* Work required *
In the records below, find each line with "那么像这种女生" and copy it.

* Material provided *

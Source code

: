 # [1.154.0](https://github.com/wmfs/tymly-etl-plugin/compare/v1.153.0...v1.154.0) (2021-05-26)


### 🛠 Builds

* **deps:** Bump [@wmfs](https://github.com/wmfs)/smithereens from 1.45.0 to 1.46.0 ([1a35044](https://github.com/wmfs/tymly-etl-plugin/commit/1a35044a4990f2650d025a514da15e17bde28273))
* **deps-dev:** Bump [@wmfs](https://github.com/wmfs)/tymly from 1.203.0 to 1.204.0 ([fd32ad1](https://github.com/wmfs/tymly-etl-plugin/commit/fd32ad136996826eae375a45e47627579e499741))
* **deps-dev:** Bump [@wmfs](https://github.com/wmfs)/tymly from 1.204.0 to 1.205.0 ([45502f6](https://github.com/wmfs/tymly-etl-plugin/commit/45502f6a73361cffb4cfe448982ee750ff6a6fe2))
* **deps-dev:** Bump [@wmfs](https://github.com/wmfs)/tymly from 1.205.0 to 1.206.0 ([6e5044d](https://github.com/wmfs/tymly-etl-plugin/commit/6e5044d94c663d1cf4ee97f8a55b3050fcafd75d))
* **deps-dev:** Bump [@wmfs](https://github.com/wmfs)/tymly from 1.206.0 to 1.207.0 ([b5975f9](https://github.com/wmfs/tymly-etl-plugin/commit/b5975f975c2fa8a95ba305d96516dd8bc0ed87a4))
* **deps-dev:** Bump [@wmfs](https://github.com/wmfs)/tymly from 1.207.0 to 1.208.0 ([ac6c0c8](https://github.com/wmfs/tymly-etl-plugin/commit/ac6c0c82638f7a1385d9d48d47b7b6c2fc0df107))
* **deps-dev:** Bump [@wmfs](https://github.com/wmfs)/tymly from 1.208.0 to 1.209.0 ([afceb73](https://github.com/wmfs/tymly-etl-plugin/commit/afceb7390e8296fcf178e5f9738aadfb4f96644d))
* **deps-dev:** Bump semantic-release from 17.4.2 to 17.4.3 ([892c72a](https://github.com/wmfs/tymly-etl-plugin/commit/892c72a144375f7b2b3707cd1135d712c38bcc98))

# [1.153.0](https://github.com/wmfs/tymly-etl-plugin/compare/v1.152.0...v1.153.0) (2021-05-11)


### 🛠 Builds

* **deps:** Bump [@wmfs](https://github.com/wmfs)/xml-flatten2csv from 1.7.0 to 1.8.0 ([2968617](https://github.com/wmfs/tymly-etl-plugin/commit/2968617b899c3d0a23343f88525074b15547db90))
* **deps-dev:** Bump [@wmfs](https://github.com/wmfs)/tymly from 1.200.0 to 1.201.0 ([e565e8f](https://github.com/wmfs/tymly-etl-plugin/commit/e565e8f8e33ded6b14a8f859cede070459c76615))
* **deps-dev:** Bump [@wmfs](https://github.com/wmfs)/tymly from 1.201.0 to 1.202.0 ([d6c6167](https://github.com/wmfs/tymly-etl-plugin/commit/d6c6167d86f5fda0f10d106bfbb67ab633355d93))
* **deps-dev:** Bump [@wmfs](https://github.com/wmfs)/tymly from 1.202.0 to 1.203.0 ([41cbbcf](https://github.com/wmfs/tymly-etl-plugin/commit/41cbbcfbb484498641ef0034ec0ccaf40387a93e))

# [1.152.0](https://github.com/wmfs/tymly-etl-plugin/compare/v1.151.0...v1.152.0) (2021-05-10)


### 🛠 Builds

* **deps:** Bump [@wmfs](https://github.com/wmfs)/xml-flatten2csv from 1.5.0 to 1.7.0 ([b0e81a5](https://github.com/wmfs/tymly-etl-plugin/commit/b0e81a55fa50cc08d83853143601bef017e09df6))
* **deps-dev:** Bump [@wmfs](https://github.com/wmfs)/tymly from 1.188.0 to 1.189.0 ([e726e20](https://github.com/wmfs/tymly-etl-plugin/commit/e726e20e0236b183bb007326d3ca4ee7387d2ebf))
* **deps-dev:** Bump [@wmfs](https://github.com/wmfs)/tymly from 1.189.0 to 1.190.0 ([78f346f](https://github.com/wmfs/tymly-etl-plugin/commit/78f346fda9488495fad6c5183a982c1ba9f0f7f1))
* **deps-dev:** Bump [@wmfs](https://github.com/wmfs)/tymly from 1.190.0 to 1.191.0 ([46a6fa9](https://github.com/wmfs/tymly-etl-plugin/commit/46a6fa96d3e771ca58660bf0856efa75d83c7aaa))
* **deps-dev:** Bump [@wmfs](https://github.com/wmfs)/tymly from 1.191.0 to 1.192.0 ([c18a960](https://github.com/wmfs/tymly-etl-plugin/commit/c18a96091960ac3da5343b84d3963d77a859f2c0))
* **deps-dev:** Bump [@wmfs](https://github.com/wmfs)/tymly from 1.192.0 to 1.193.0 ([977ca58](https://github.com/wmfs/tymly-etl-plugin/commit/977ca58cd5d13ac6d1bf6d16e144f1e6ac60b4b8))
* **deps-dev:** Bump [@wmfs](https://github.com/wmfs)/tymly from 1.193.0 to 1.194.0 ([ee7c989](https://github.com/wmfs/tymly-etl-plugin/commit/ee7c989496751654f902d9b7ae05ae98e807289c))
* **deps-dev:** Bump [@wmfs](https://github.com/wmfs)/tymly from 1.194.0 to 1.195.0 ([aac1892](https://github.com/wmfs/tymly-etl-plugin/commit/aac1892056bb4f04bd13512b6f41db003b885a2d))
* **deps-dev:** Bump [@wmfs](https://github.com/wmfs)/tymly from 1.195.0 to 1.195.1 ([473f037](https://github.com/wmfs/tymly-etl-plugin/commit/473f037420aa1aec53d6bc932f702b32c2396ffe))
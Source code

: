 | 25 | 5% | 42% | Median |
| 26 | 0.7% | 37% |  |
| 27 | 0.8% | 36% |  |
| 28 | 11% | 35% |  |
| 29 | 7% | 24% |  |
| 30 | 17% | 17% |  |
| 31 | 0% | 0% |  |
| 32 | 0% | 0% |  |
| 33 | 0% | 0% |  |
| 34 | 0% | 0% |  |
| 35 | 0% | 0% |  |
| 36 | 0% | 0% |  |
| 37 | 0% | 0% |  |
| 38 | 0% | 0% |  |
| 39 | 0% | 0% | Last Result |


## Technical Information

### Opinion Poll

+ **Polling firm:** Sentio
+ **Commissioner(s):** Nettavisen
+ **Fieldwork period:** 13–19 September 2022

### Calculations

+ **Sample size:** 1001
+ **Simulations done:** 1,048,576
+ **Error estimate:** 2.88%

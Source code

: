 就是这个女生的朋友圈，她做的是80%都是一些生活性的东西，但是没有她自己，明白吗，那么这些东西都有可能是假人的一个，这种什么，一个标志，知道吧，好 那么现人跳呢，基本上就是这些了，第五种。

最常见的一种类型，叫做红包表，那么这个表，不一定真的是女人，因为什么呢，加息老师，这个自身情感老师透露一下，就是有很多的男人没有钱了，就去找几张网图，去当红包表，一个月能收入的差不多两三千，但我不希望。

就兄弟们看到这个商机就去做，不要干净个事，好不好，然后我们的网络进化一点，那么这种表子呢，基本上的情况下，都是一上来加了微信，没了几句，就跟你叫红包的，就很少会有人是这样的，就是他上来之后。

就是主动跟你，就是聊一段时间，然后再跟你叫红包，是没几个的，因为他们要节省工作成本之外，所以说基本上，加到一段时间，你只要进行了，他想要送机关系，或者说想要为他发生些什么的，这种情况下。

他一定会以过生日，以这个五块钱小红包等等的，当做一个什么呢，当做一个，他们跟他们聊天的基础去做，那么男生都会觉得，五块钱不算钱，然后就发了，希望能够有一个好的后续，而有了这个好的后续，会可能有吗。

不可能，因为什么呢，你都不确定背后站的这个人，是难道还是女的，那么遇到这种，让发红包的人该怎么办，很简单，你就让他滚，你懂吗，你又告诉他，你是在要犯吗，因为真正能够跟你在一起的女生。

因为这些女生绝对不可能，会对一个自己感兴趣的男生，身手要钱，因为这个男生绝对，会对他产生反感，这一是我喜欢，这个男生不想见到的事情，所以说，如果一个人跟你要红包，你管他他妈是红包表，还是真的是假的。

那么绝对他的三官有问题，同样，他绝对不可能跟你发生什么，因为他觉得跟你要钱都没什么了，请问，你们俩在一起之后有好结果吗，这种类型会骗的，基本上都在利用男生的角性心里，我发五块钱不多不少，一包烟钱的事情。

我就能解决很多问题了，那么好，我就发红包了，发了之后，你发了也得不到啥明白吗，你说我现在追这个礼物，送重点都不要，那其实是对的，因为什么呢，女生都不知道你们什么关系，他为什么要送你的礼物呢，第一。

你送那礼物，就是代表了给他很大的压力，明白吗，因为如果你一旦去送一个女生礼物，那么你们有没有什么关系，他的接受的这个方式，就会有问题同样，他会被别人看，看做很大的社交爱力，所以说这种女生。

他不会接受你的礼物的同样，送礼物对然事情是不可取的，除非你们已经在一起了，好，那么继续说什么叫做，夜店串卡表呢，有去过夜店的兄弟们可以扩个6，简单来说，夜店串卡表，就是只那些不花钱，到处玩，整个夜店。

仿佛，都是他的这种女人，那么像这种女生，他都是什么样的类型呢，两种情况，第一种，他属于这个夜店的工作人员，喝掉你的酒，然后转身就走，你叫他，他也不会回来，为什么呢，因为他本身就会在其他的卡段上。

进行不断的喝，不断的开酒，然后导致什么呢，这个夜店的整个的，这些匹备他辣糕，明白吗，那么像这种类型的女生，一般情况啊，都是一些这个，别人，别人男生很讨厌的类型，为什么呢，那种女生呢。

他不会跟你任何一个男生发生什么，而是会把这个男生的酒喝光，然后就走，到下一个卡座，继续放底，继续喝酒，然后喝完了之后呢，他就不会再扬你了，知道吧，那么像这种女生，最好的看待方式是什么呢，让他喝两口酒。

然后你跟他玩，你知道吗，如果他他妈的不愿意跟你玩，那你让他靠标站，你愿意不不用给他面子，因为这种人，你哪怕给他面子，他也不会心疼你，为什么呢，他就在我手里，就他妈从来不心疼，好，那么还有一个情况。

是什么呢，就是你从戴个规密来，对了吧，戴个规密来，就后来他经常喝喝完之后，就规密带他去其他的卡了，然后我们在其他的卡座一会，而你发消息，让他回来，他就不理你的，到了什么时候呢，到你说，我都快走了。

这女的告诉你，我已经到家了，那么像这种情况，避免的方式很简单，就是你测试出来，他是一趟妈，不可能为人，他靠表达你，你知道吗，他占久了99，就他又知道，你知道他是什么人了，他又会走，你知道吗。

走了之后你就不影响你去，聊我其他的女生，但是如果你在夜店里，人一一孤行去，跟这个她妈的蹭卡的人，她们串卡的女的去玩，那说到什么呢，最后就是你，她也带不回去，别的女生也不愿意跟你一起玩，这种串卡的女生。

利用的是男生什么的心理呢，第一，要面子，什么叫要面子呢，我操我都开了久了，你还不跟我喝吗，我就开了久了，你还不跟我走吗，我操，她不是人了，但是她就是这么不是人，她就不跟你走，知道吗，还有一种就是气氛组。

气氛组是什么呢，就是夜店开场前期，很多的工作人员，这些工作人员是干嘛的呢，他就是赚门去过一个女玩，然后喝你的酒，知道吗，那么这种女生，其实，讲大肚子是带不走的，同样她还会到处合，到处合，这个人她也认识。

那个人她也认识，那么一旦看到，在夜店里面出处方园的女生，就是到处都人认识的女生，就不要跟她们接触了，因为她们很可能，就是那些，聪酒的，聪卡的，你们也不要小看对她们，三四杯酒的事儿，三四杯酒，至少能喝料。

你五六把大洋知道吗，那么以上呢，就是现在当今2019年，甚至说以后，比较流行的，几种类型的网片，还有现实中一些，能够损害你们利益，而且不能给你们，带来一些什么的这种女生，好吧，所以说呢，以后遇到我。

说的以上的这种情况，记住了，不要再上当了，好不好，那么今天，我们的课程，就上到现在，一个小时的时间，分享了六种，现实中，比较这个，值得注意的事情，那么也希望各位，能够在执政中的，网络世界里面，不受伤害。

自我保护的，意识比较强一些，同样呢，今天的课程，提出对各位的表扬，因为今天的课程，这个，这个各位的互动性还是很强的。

* Finished task *
仿佛，都是他的这种女人，那么像这种女生，他都是什么样的类型呢，两种情况，第一种，他属于这个夜店的工作人员，喝掉你的酒，然后转身就走，你叫他，他也不会回来，为什么呢，因为他本身就会在其他的卡段上。
他不会跟你任何一个男生发生什么，而是会把这个男生的酒喝光，然后就走，到下一个卡座，继续放底，继续喝酒，然后喝完了之后呢，他就不会再扬你了，知道吧，那么像这种女生，最好的看待方式是什么呢，让他喝两口酒。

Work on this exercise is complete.